In her role as GCAC’s Director, Freeman has designed many of the program’s courses and workshops as well as its unique modular structure, which comprises workshops (live and pre-recorded), three- to six-week courses, writing boot camps, and one-on-one appointments, all offered multiple times throughout the year.
The unit’s original modular design – which Freeman refers to as “language lego” – gives graduate students the flexibility to choose what they need, when they need it, while allowing the centre’s staff (teaching faculty, fifteen part-time course instructors and writing centre consultants, and a Program Coordinator) to meet the demand for support in a wide range of areas.
The program was awarded a Writing Program Certificate of Excellence from the National Council of Teachers of English (NCTE) and was chosen as one of five graduate communication models from around the world to be featured in the book, Supporting Graduate Student Writers: Research, Curriculum, and Program Design (2016).
Freeman has also been influential in the development of writing pedagogy beyond GCAC. She has worked with Writing Directors across the U of T’s 16 Writing Centres to increase the profile of writing pedagogy at the university and to organize annual professional development events for new and returning Writing Instructors. In 2019, recognizing the systemic inequity in access to awards for Writing Instructors, she helped establish U of T’s Margaret Procter Award for Excellence in Writing Instruction.
Despite her distinguished record as an educational leader, Freeman’s first passion continues to be teaching, where her pedagogy reflects a keen sensitivity to students’ needs. In her popular course on writing SSHRC grants, for instance, she is careful to share the first (or “worst”) drafts of winning proposals as well as the final versions so that students can see how writing improves with iteration. The course receives 150 to 200 students in most years, and to date, over 600 students who have taken the course have succeeded at winning major SSHRC grants.

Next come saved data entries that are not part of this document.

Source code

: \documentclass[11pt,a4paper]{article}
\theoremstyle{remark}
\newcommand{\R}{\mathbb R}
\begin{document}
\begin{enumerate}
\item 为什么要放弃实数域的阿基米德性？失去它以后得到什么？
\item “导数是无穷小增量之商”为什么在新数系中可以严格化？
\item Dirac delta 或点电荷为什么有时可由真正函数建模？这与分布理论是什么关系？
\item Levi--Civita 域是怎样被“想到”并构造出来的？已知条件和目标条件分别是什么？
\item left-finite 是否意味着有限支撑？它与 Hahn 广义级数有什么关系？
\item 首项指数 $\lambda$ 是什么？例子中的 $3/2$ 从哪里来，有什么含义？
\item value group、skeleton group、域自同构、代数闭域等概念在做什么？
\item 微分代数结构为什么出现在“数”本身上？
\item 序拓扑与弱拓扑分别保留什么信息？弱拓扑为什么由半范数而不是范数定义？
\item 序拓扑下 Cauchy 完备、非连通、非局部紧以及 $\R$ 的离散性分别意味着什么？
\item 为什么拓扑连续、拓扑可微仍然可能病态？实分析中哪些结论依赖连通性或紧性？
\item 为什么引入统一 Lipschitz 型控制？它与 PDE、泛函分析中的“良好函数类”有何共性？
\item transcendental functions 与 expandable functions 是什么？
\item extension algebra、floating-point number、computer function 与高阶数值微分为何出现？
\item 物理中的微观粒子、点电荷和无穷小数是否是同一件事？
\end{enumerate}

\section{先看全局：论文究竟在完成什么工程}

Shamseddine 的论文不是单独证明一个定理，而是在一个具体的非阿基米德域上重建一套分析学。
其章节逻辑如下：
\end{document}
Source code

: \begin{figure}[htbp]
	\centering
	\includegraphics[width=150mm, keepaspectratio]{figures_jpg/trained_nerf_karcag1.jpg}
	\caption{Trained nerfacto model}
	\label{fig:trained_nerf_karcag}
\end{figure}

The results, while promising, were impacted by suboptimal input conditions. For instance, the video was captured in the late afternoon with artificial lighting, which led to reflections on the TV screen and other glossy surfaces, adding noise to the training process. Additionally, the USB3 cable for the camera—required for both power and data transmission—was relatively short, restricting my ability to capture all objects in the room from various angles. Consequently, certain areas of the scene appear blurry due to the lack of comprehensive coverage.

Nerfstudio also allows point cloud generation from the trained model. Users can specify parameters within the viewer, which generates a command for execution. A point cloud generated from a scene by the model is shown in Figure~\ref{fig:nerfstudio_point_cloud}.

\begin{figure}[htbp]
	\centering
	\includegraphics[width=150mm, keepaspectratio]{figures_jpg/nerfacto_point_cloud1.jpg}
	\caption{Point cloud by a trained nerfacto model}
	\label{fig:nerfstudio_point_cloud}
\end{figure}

Key to Freeman’s teaching philosophy is a rejection of prescriptivism. She notes that students from different cultural backgrounds, educational systems, and academic disciplines approach their work with distinct sets of cultural assumptions that shape their writing strategies.
“The more I learn from my sophisticated students, the more I see how my knowledge has been shaped by the teachers I’ve had, the schools I’ve gone to, and the cultural assumptions that have surrounded me,” says Freeman. “We don’t want to be ethnocentric and say, do it this way. We want to help students be aware of the assumptions that shape their choices and to empower them to make decisions in their current contexts.”
Although all of GCAC’s offerings are non-credit and optional, in the last five years, over 2700 graduate students have registered for Freeman’s courses, while over 5000 have registered for her workshops.
“We have grown used to thinking of teaching excellence in terms of undergraduate education, but graduate education is critical to U of T’s academic mission,” says Joshua Barker, Dean of the School of Graduate Studies and Vice-Provost, Graduate Research and Education. “I am delighted that we are recognizing teachers like Jane, whose extraordinary dedication touches thousands of graduate students every year.”
Freeman’s educational leadership extends beyond the U of T. A respected Shakespeare scholar and sought-after public speaker, she is the past Chair of the Stratford Shakespeare Festival’s Education and Archives Committee and its University Task Force, and the host of an annual Shakespeare Lecture Series at the Toronto Reference Library. She has published several peer-reviewed articles and book chapters related to graduate writing pedagogy and to Shakespeare.